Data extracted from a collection
•••••
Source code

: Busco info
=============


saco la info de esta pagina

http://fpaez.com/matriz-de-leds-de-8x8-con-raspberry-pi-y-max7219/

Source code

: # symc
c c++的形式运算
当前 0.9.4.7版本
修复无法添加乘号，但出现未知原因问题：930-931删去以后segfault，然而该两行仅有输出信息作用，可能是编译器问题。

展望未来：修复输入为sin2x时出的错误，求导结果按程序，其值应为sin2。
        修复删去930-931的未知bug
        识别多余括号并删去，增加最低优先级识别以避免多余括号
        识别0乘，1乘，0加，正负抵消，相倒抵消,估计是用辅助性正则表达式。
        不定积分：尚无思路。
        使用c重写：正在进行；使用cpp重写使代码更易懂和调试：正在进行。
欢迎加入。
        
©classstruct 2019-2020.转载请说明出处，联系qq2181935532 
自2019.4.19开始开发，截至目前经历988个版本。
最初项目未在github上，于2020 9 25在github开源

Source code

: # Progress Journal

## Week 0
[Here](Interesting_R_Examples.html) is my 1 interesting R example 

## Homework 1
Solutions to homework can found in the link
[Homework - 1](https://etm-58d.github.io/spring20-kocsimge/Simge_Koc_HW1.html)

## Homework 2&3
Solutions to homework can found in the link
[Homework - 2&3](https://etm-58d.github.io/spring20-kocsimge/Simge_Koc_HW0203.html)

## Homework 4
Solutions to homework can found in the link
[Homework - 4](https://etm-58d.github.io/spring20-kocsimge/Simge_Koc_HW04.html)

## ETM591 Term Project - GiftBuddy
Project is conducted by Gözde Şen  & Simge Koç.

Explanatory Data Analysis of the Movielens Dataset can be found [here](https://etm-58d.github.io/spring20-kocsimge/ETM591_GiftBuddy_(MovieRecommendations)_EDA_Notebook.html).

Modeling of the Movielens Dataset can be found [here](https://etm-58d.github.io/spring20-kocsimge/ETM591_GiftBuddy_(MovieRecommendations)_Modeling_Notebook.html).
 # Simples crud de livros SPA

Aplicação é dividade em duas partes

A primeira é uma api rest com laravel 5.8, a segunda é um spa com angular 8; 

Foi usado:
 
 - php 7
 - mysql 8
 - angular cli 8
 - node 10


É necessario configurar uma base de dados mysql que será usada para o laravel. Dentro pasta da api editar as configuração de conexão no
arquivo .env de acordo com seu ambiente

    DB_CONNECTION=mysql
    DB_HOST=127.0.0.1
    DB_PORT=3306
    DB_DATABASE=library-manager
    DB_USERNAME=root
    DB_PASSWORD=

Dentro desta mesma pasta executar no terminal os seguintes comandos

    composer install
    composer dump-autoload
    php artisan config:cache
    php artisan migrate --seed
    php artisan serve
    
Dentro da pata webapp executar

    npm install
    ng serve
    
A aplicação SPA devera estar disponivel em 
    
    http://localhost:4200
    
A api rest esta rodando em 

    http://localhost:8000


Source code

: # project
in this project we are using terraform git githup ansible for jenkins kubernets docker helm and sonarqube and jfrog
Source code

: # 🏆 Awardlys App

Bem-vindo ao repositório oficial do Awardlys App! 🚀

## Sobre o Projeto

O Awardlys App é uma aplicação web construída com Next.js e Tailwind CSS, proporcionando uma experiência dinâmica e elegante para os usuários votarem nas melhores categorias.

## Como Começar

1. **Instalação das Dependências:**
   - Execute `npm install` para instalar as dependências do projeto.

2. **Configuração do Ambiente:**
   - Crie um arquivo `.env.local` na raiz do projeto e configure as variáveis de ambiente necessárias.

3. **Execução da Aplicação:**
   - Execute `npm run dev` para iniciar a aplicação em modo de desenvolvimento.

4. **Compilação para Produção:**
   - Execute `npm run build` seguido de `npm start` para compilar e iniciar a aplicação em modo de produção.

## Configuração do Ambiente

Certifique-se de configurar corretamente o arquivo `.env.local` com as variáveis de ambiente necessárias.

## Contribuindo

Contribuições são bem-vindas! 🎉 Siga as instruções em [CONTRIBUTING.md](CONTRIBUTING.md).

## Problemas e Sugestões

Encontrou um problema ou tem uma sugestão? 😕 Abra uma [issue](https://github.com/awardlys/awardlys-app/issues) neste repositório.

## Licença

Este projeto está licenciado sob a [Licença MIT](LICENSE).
•••••
(EXERCISE): Determine how many lines above contain "angular" as a word or string. Give the number alone.

(RESULT BELOW): 2